Será conveniente dissecar a expressão acima usada. Populismo, por quê? Porque pretende dar às formas populares coloquiais de uso comum da língua poderes para predominar sobre as formas cultas, acusadas de elitistas e excludentes. Mas elitista como? Sim, porque o ensino dos cânones gramaticais é a única forma possível de permitir alguém dominá-lo e só assim ter acesso ao amplo e plural universo da língua escrita e impressa. O populismo de quem acusa o cânone de impedir o acesso do pobre ao poder de comunicação dado pela língua é que é excludente, pois nega ao mais humilde a porta de entrada de tesouros de rica beleza encastelados nas bibliotecas. A teoria absurda da inexistência do erro gramatical não apenas dificulta a comunicação pela implantação da algaravia, ou seja, a anarquia total dos significados dados às palavras e locuções, ela também inutiliza a fortuna artística e cultural e o cabedal de conhecimentos produzidos em obediência aos cânones da gramática.
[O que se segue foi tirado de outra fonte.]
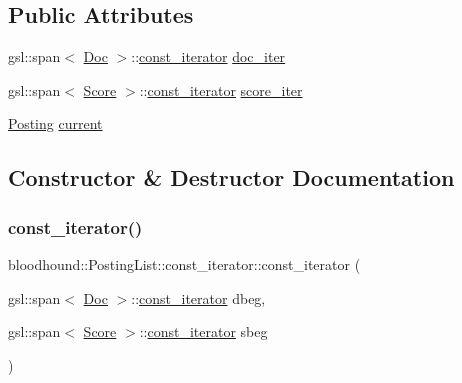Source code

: \subsection*{Public Attributes}
\begin{DoxyCompactItemize}
\item 
gsl\+::span$<$ \hyperlink{structbloodhound_1_1Doc}{Doc} $>$\+::\hyperlink{structbloodhound_1_1PostingList_1_1const__iterator}{const\+\_\+iterator} \hyperlink{structbloodhound_1_1PostingList_1_1const__iterator_a6eddc76eb3741c66f9bf3b7d99312087}{doc\+\_\+iter}
\item 
gsl\+::span$<$ \hyperlink{structbloodhound_1_1Score}{Score} $>$\+::\hyperlink{structbloodhound_1_1PostingList_1_1const__iterator}{const\+\_\+iterator} \hyperlink{structbloodhound_1_1PostingList_1_1const__iterator_ade7c448dfba393cc9e34a901461b6b77}{score\+\_\+iter}
\item 
\hyperlink{structbloodhound_1_1Posting}{Posting} \hyperlink{structbloodhound_1_1PostingList_1_1const__iterator_a97406308f5973366ea220f68c0d515d7}{current}
\end{DoxyCompactItemize}


\subsection{Constructor \& Destructor Documentation}
\mbox{\label{structbloodhound_1_1PostingList_1_1const__iterator_acdd2e534f35cf6e082cc9d126b36f3b4}} 
\subsubsection{\texorpdfstring{const\+\_\+iterator()}{const\_iterator()}}
{\footnotesize\ttfamily bloodhound\+::\+Posting\+List\+::const\+\_\+iterator\+::const\+\_\+iterator (\begin{DoxyParamCaption}\item[{gsl\+::span$<$ \hyperlink{structbloodhound_1_1Doc}{Doc} $>$\+::\hyperlink{structbloodhound_1_1PostingList_1_1const__iterator}{const\+\_\+iterator}}]{dbeg,  }\item[{gsl\+::span$<$ \hyperlink{structbloodhound_1_1Score}{Score} $>$\+::\hyperlink{structbloodhound_1_1PostingList_1_1const__iterator}{const\+\_\+iterator}}]{sbeg }\end{DoxyParamCaption})\hspace{0.3cm}{\ttfamily [inline]}}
O tônico para debelar os efeitos debilitantes desses três males é um só: a boa língua materna a serviço da melhor literatura. Para essa guerra insana ainda podemos convocar poetas como Maria Carpi, Mário Chamie, Ferreira Gullar e Alberto da Cunha Melo e prosadores como Sinval Medina, Deonísio da Silva, Moacir Japiassu e Maria Cristina Cavalcanti de Albuquerque. E estamos conversados.

 

José Nêumanne é jornalista, poeta e escritor, autor do romance O Silêncio do Delator.